On the Address to the Ukrainian People from the participants of the Special Session of the Verkhovna Rada of Ukraine held on May 14, 2003 to honour the memory of victims of Holodomor (famine-terror) of 1932-1993.

We, the participants of the Special Session of the Verkhovna Rada of Ukraine, guided by ideals of humanism and social justice, upholding human and civil rights from the standpoint of values common to all humankind, address the Ukrainian people - citizens of Ukraine of all nationalities, in this year of a tragic date in our history - the 70th anniversary of the Holodomor organized by the totalitarian Stalinist regime.

The national and international community commemorates the 70th anniversary of this Ukrainian national catastrophe when, probably for the first time in the history of humankind, confiscation of food was used by the state as a weapon of mass destruction against its own people for a political aim. The Holodomor of 1932-1933, which became an inhuman means of liquidating millions of Ukrainians, confirms the criminal nature of the political power of the time.

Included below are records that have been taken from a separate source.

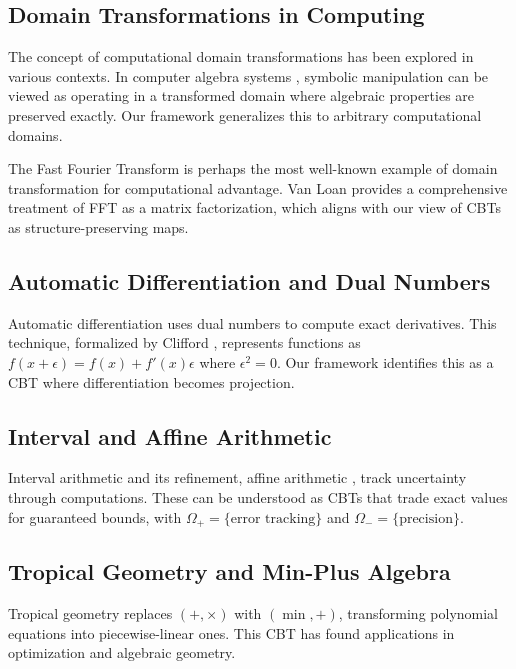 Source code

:\documentclass[12pt,a4paper]{article}
\theoremstyle{definition}
\begin{document}
\subsection{Domain Transformations in Computing}

The concept of computational domain transformations has been explored in various contexts. In computer algebra systems \cite{cohen2003computer}, symbolic manipulation can be viewed as operating in a transformed domain where algebraic properties are preserved exactly. Our framework generalizes this to arbitrary computational domains.

The Fast Fourier Transform \cite{cooley1965algorithm} is perhaps the most well-known example of domain transformation for computational advantage. Van Loan \cite{van1992computational} provides a comprehensive treatment of FFT as a matrix factorization, which aligns with our view of CBTs as structure-preserving maps.

\subsection{Automatic Differentiation and Dual Numbers}

Automatic differentiation \cite{griewank2008evaluating} uses dual numbers to compute exact derivatives. This technique, formalized by Clifford \cite{clifford1873preliminary}, represents functions as $f(x + \epsilon) = f(x) + f'(x)\epsilon$ where $\epsilon^2 = 0$. Our framework identifies this as a CBT where differentiation becomes projection.

\subsection{Interval and Affine Arithmetic}

Interval arithmetic \cite{moore1966interval} and its refinement, affine arithmetic \cite{de2004affine}, track uncertainty through computations. These can be understood as CBTs that trade exact values for guaranteed bounds, with $\Omega_+ = \{\text{error tracking}\}$ and $\Omega_- = \{\text{precision}\}$.

\subsection{Tropical Geometry and Min-Plus Algebra}

Tropical geometry \cite{maclagan2015introduction} replaces $(+, \times)$ with $(\min, +)$, transforming polynomial equations into piecewise-linear ones. This CBT has found applications in optimization \cite{butkovivc2010max} and algebraic geometry.
\end{document}
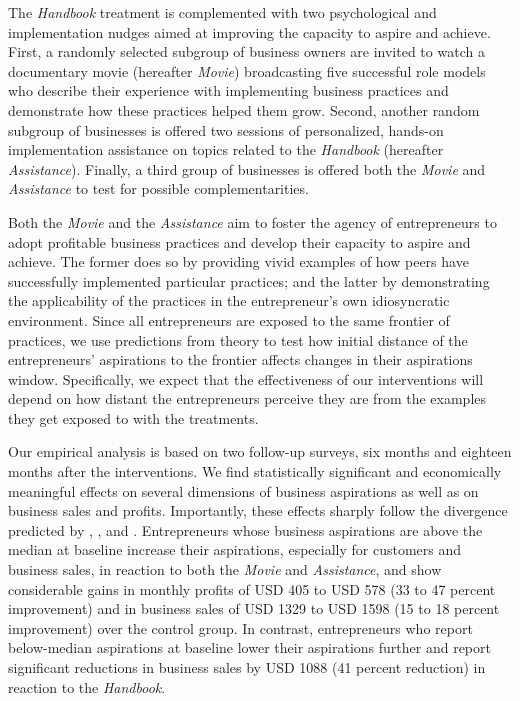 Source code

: \documentclass[11.5pt]{article}
\begin{document}

The \emph{Handbook} treatment is complemented with two psychological and implementation nudges aimed at improving the capacity to aspire and achieve. First, a randomly selected subgroup of business owners are invited to watch a documentary movie (hereafter \emph{Movie}) broadcasting five successful role models who describe their experience with implementing business practices and demonstrate how these practices helped them grow.
Second, another random subgroup of businesses is offered two sessions of personalized, hands-on implementation assistance on topics related to the \emph{Handbook} (hereafter \emph{Assistance}). Finally, a third group of businesses is offered both the \emph{Movie} and \emph{Assistance} to test for possible complementarities.

Both the \emph{Movie} and the \emph{Assistance} aim to foster the agency of entrepreneurs to adopt profitable business practices and develop their capacity to aspire and achieve. The former does so by providing vivid examples of how peers have successfully implemented particular practices; and the latter by demonstrating the applicability of the practices in the entrepreneur's own idiosyncratic environment. Since all entrepreneurs are exposed to the same frontier of practices, we use predictions from theory to test how initial distance of the entrepreneurs' aspirations to the frontier affects changes in their aspirations window. Specifically, we expect that the effectiveness of our interventions will depend on how distant the entrepreneurs perceive they are from the examples they get exposed to with the treatments.

Our empirical analysis is based on two follow-up surveys, six months and eighteen months after the interventions. We find statistically significant and economically meaningful effects on several dimensions of business aspirations as well as on business sales and profits. Importantly, these effects sharply follow the divergence predicted by \citet{Ray2006}, \citet{Genicot2017}, and \citet{Dalton2016}. Entrepreneurs whose business aspirations are above the median at baseline increase their aspirations, especially for customers and business sales, in reaction to both the \emph{Movie} and \emph{Assistance}, and show considerable gains in monthly profits of USD 405 to USD 578 (33 to 47 percent improvement) and in business sales of USD 1329 to USD 1598 (15 to 18 percent improvement) over the control group. In contrast, entrepreneurs who report below-median aspirations at baseline lower their aspirations further and report significant reductions in business sales by USD 1088 (41 percent reduction) in reaction to the \emph{Handbook}.
\end{document}
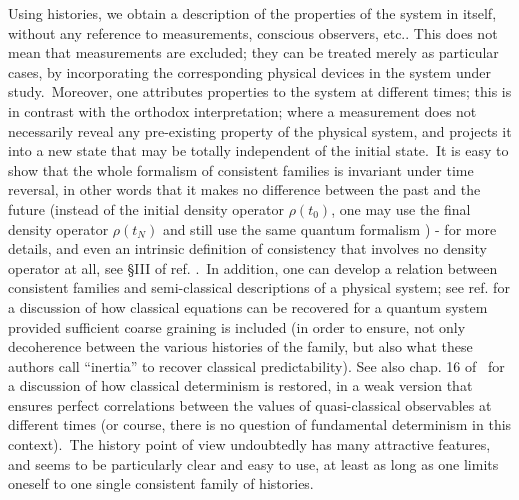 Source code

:\documentclass[12pt,onecolumn]{article}%
\begin{document}
Using histories, we obtain a description of the properties of the system in
itself, without any reference to measurements, conscious observers, etc.. This
does not mean that measurements are excluded; they can be treated merely as
particular cases, by incorporating the corresponding physical devices in the
system under study.\ Moreover, one attributes properties to the system at
different times; this is in contrast with the orthodox interpretation; where a
measurement does not necessarily reveal any pre-existing property of the
physical system, and projects it into a new state that may be totally
independent of the initial state.\ It is easy to show that the whole formalism
of consistent families is invariant under time reversal, in other words that
it makes no difference between the past and the future (instead of the initial
density operator $\rho(t_{0})$, one may use the final density operator
$\rho(t_{N})$ and still use the same quantum formalism \cite{ABL}) - for more
details, and even an intrinsic definition of consistency that involves no
density operator at all, see \S III of ref. \cite{Griffiths-2}.\ In addition,
one can develop a relation between consistent families and semi-classical
descriptions of a physical system; see ref. \cite{Gell-Mann} for a discussion
of how classical equations can be recovered for a quantum system provided
sufficient coarse graining is included (in order to ensure, not only
decoherence between the various histories of the family, but also what these
authors call ``inertia'' to recover classical predictability). See also chap.
16 of \cite{Omnes-3}\ for a discussion of how classical determinism is
restored, in a weak version that ensures perfect correlations between the
values of quasi-classical observables at different times (or course, there is
no question of fundamental determinism in this context).\ The history point of
view undoubtedly has many attractive features, and seems to be particularly
clear and easy to use, at least as long as one limits oneself to one single
consistent family of histories.
\end{document}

Brutal seizure of the 1932 year harvest and its shipment beyond the borders of Ukraine, confiscation of all food products from every village family, destruction of temples and churches, massive repressions of the Ukrainian intelligentsia and priesthood - all this was aimed at undermining the Ukrainian national spirit, eradicating its elite and liquidating the economic independence of villagers.

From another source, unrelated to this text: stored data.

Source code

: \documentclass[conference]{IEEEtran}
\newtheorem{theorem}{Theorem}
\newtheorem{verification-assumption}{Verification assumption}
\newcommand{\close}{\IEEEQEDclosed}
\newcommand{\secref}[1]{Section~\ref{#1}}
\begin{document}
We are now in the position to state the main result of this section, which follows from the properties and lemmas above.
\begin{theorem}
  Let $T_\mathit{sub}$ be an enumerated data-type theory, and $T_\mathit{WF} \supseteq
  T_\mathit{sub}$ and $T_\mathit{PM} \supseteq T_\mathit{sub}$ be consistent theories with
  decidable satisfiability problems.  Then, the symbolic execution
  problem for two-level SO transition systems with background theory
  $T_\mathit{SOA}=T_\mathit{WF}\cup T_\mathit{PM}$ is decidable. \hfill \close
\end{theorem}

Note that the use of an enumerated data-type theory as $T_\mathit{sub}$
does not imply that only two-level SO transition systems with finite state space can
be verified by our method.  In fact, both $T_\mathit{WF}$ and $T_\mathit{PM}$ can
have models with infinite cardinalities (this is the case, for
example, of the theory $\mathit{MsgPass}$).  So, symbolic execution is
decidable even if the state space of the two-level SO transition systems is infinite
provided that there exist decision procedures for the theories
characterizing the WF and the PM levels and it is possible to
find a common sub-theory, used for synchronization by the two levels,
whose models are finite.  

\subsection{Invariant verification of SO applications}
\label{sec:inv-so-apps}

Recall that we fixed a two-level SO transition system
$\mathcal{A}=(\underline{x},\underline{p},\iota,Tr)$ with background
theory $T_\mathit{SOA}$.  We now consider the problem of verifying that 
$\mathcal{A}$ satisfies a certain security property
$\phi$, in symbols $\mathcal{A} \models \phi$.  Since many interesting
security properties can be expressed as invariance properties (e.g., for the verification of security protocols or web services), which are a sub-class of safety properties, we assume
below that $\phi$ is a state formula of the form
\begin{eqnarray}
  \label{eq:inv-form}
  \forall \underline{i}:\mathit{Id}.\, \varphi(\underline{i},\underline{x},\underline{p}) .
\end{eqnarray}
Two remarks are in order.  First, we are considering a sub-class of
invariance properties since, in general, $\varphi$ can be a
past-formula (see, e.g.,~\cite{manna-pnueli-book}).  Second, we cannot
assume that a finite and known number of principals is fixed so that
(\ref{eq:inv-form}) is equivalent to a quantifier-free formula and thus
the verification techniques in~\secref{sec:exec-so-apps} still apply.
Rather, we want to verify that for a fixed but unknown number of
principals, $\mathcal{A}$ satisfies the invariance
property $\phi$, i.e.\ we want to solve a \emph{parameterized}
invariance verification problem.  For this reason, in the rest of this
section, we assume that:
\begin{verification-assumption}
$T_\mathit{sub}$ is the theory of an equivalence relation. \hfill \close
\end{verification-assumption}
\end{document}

The total extermination of millions of Ukrainian grain-growers by means of an artificially created famine was a deliberate terrorist act of the Stalinist political system. The social foundation of the Ukrainian nation, its centuries-old traditions were ruined, its spiritual culture and ethnic uniqueness were undermined.

For many decades the tragedy of Holodomor of 1932-1933 in Ukraine was not only silenced but also officially disclaimed by the ruling elite of the USSR. Its causes, nature, mechanism of organization and scale were carefully concealed not only from the international community but also from several generations of our compatriots. Yet, attempts to forever shut out the truth about the Holodomor of 1932-1933 and drown it in the flow of time and history failed. The West has known and written about this Ukrainian catastrophe since 1933. In 1988 the US Congress officially recognized the Holodomor of 1932-1933 as genocide against the Ukrainian people, as did the International Commission of Jurists.

As to Ukrainian citizens, the truth about the events of 1932-1933 began to unfold on the eve of the collapse of the USSR. It was then that a breakthrough occurred in the official position of concealing these tragic facts of history.

Today, it can be said with certainty that the first truthful words about the Holodomor of 1932-1933 played a notable role in the national renaissance and became one of the important factors contributing to the attainment of Ukrainian independence.

With this, we believe that in an independent Ukraine the terrible truth about those years must be made public officially by the state, because the Holodomor of 1932-1933 was deliberately organized by the Stalinist regime and should be publicly condemned by Ukrainian society and the international community as one of the largest acts of genocide in world history by virtue of the number of its victims.

We, the participants of the Special Session of the Verkhovna Rada of Ukraine of May 14, 2003 do so today, by recognizing the Holodomor of 1932-1933 as an act of genocide against the Ukrainian People by evil design of the Stalinist regime.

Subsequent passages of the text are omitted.